## PROBLEM STATEMENT
This task calls for copying every line of the records that includes the word "love".

## LISTED ENTRIES
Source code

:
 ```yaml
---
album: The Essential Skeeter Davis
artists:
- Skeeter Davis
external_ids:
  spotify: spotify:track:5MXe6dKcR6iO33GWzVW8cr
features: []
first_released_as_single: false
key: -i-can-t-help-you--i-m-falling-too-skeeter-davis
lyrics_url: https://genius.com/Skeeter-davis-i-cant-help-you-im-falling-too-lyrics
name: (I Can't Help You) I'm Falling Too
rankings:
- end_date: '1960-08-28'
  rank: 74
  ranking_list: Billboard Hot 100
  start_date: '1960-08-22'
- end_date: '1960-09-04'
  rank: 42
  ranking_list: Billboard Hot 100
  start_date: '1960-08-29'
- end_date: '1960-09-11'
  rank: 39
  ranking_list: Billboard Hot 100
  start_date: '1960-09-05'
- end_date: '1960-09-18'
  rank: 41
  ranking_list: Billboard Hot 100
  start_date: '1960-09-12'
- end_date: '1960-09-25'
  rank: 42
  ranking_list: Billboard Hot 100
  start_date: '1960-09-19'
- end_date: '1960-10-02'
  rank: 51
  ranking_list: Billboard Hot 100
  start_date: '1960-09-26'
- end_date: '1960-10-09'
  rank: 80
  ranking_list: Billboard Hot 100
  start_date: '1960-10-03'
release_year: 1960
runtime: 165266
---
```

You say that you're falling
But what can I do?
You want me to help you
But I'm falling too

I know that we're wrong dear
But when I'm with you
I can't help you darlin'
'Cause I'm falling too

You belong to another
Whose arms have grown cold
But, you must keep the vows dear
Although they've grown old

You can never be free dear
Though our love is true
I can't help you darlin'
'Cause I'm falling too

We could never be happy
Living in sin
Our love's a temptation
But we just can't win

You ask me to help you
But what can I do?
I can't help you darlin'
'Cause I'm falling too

## SOLUTION BELOW
Though our love is true
Our love's a temptation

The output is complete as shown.